+48 606 283 414 larafal@interia.pl

Z jednej strony cieszę się z perspektywy budowy i remontów, a z drugiej doświadczam na sobie ogromnego ciężaru tego zadania. Z każdym projektem i pomysłem idę do kaplicy, by omówić go z Jezusem. W zasadzie zawsze kończę refleksją: „Jeśli tego chcesz, to będzie; znajdą się odpowiednie środki”. Zależy mi, żeby rozdzielać własne pragnienia od Jego pragnień. Mojemu szczęściu i spełnieniu służy pokorne poddawanie się Jego woli, a nie realizacja własnych ambicji. Jałowość i skostniałość odczuwane podczas zajęć są dla mnie znakiem, że nie idę Jego drogą. Najwyższa pora, żeby się zatrzymać i poszukać wzrokiem właściwego kierunku. Przy podejmowaniu Bożych pomysłów spotykają mnie piękne doświadczenia. Kiedy odwoziłem pracowników na miejsce pracy, zatrzymał mnie starszy człowiek. Prosił, żeby go podwieźć do centrum.
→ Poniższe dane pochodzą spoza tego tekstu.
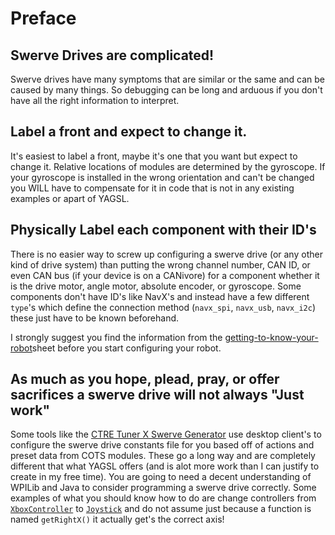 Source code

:# Preface

## Swerve Drives are complicated!

Swerve drives have many symptoms that are similar or the same and can be caused by many things. So debugging can be long and arduous if you don't have all the right information to interpret.

## Label a front and expect to change it.

It's easiest to label a front, maybe it's one that you want but expect to change it. Relative locations of modules are determined by the gyroscope. If your gyroscope is installed in the wrong orientation and can't be changed you WILL have to compensate for it in code that is not in any existing examples or apart of YAGSL.&#x20;

## Physically Label each component with their ID's

There is no easier way to screw up configuring a swerve drive (or any other kind of drive system) than putting the wrong channel number, CAN ID, or even CAN bus (if your device is on a CANivore) for a component whether it is the drive motor, angle motor, absolute encoder, or gyroscope. Some components don't have ID's like NavX's and instead have a few different `type`'s which define the connection method (`navx_spi`, `navx_usb`, `navx_i2c`) these just have to be known beforehand.

I strongly suggest you find the information from the [getting-to-know-your-robot](../configuring-yagsl/getting-to-know-your-robot/ "mention")sheet before you start configuring your robot.

## As much as you hope, plead, pray, or offer sacrifices a swerve drive will not always "Just work"

Some tools like the [CTRE Tuner X Swerve Generator](https://pro.docs.ctr-electronics.com/en/latest/docs/tuner/tuner-swerve/index.html) use desktop client's to configure the swerve drive constants file for you based off of actions and preset data from COTS modules. These go a long way and are completely different that what YAGSL offers (and is alot more work than I can justify to create in my free time). You are going to need a decent understanding of WPILib and Java to consider programming a swerve drive correctly. Some examples of what you should know how to do are change controllers from [`XboxController`](https://github.wpilib.org/allwpilib/docs/release/java/edu/wpi/first/wpilibj/XboxController.html) to [`Joystick`](https://github.wpilib.org/allwpilib/docs/release/java/edu/wpi/first/wpilibj/Joystick.html) and do not assume just because a function is named `getRightX()` it actually get's the correct axis!&#x20;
Po drodze nie zabrakło tematów związanych z profesją i wiarą. Okazało się, że jest Baptystą. Modlił się po niemiecku, rosyjsku i kazaksku. Razem z siostrą łączyliśmy się duchem i odmawialiśmy: „Amen” po każdej modlitwie. Byłem także pod wrażeniem postawy elektryka, który zgodził się przyjechać, by zobaczyć stan przewodów. Nie miał przy sobie narzędzi i roboczej odzieży, a mimo to zaczął pracować. Nie wiem, jak to się stało, ale zrobił kawał dobrej roboty i był w tym bezinteresowny. Te wszystkie doświadczenia są dla mnie znakiem, że Bóg chce tam objawić swoją miłość. Ja wpisuję się w to Jego chcę całym sobą i z góry przepraszam, że czasami marudzę.